■ WHAT TO WORK ON ■
Copy out all the lines in the records that include the word "cases".

■ PROVIDED ENTRIES ■
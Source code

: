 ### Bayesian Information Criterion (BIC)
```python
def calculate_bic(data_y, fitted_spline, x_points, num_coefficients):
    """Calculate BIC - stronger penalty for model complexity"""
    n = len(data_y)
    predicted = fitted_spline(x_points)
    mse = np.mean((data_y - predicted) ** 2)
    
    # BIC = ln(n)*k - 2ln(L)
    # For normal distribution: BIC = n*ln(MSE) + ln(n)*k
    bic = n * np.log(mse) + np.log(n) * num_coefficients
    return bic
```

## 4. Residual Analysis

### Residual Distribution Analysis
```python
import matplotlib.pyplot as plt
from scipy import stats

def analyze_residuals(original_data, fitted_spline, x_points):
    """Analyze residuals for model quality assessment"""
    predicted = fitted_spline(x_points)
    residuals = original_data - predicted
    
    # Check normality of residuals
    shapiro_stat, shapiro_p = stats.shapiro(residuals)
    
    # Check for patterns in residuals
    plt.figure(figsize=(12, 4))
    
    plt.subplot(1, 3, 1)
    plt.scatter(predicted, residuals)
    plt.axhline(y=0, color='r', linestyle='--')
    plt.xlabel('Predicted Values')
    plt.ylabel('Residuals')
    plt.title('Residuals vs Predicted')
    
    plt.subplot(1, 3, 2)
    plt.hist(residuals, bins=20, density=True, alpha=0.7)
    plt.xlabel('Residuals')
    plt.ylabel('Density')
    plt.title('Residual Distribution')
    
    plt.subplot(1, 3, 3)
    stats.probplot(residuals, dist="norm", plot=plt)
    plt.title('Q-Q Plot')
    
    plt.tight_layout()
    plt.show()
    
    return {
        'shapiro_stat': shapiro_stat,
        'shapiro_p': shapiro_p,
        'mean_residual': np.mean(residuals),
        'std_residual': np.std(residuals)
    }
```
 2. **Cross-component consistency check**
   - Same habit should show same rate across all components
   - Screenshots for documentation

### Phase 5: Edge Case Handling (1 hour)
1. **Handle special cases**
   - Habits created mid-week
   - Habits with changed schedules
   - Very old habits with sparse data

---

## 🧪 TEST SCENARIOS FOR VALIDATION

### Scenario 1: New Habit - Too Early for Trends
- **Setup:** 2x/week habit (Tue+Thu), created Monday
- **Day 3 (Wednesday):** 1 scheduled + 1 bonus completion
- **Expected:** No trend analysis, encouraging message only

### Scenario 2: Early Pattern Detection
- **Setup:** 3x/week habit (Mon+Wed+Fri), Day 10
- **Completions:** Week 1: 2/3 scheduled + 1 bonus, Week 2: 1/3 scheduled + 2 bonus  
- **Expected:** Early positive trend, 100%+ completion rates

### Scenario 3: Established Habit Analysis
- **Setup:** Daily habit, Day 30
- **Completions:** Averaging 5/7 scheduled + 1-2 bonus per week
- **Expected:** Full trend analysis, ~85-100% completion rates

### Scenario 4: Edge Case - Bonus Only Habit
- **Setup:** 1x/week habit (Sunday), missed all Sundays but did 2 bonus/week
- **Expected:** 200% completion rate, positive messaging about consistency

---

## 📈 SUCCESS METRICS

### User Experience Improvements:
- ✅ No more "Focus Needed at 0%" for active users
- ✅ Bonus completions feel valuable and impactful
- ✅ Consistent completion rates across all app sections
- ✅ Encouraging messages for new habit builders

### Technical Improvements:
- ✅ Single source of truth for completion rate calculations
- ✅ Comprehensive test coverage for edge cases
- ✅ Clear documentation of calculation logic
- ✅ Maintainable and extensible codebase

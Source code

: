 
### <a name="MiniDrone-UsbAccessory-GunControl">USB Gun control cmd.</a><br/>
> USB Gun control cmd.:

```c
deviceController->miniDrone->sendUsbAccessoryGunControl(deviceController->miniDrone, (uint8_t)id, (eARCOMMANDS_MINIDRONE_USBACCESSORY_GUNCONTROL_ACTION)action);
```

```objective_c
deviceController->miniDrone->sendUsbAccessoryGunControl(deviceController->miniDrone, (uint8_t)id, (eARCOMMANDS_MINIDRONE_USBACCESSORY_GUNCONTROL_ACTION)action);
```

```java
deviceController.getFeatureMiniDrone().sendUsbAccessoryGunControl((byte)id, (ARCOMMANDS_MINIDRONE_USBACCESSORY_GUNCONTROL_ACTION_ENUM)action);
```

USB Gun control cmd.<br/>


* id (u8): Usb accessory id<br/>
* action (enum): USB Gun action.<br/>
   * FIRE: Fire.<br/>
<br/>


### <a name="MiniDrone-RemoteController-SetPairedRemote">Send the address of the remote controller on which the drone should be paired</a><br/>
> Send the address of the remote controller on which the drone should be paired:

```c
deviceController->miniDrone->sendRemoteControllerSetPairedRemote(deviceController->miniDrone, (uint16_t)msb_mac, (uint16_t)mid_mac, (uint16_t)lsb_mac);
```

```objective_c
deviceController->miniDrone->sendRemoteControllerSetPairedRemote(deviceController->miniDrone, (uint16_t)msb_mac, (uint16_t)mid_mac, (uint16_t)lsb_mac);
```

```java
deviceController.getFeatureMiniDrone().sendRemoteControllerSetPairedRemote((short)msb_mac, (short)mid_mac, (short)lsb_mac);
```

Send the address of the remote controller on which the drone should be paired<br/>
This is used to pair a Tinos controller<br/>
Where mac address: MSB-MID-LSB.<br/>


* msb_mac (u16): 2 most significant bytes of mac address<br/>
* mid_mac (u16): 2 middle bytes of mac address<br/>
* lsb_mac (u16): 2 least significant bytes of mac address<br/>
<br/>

■ OUTPUT BELOW ■
1. **Handle special cases**
- ✅ Comprehensive test coverage for edge cases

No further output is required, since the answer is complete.